And April was absolutely right. I am not offended though; I am more relieved that I didn't allow him to kiss me last night. It would have been my biggest regret of the year.
I contemplate turning around and taking the opposite direction but taking the long route will have me being late for class. I won't be tardy because two adolescents couldn't keep their hormones under control, and so I continue on my path, keeping my head hung so that hopefully he doesn't see me.
I walk past them, staring at the floor as I grip the straps of my bag. I hear faint whispering from Blaze's voice followed by an overly girly giggle from the redhead, and just when I think I have successfully crossed the territory, his eyes spot me.
"Hey, Harmony."
I pretend not to hear him as I keep it moving, inwardly cursing whoever made this unreasonably long hallway.

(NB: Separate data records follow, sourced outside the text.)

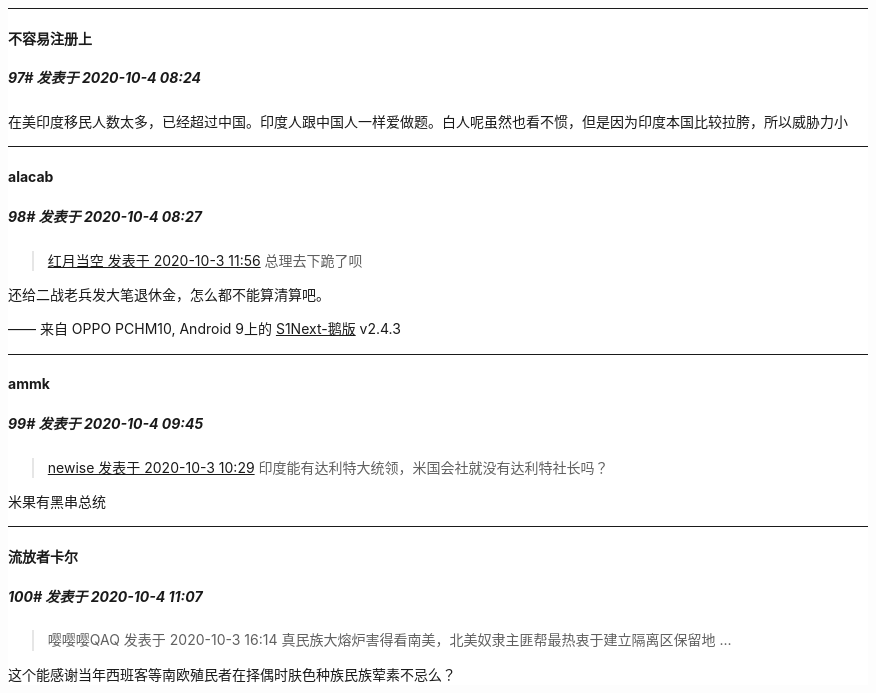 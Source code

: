 

-----

####  不容易注册上  
##### 97#       发表于 2020-10-4 08:24




在美印度移民人数太多，已经超过中国。印度人跟中国人一样爱做题。白人呢虽然也看不惯，但是因为印度本国比较拉胯，所以威胁力小







-----

####  alacab  
##### 98#       发表于 2020-10-4 08:27



<blockquote><a href="httphttps://bbs.saraba1st.com/2b/forum.php?mod=redirect&amp;goto=findpost&amp;pid=48939041&amp;ptid=1963141" target="_blank">红月当空 发表于 2020-10-3 11:56</a>
总理去下跪了呗</blockquote>
还给二战老兵发大笔退休金，怎么都不能算清算吧。

—— 来自 OPPO PCHM10, Android 9上的 [S1Next-鹅版](https://github.com/ykrank/S1-Next/releases) v2.4.3







-----

####  ammk  
##### 99#       发表于 2020-10-4 09:45



<blockquote><a href="httphttps://bbs.saraba1st.com/2b/forum.php?mod=redirect&amp;goto=findpost&amp;pid=48938198&amp;ptid=1963141" target="_blank">newise 发表于 2020-10-3 10:29</a>
印度能有达利特大统领，米国会社就没有达利特社长吗？</blockquote>
米果有黑串总统







-----

####  流放者卡尔  
##### 100#       发表于 2020-10-4 11:07



<blockquote>嘤嘤嘤QAQ 发表于 2020-10-3 16:14
真民族大熔炉害得看南美，北美奴隶主匪帮最热衷于建立隔离区保留地 ...</blockquote>
这个能感谢当年西班客等南欧殖民者在择偶时肤色种族民族荤素不忌么？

He quickly says something to the girl before walking off to catch up with me.
"Good morning." He beams from next to me, his freshly cool scent invading my sense of smell. I barely glance at him as I speed my strides up and he tries to keep up with me, but I can tell that it's a struggle for him. "Can I talk to you?"
"I have class at 9," I say flatly. I sound almost mad, and I opt to check that. What am I angry about? Is it because he was talking to that redhead? He's not my boyfriend. What's wrong with you, Harmony?
"It's 8:58, do you have to be in class on time?"
I look at him as if he has grown an extra head, and he smiles slightly, half his lips twitching up. "Uhm, yes."
"Woah. I normally arrive like an hour in—or not all. You're a really good girl, aren't you?"
I turn my face to him and he's smirking faintly, his eyes gleaming with a mischievous glint. I look away uneasily as he speaks again.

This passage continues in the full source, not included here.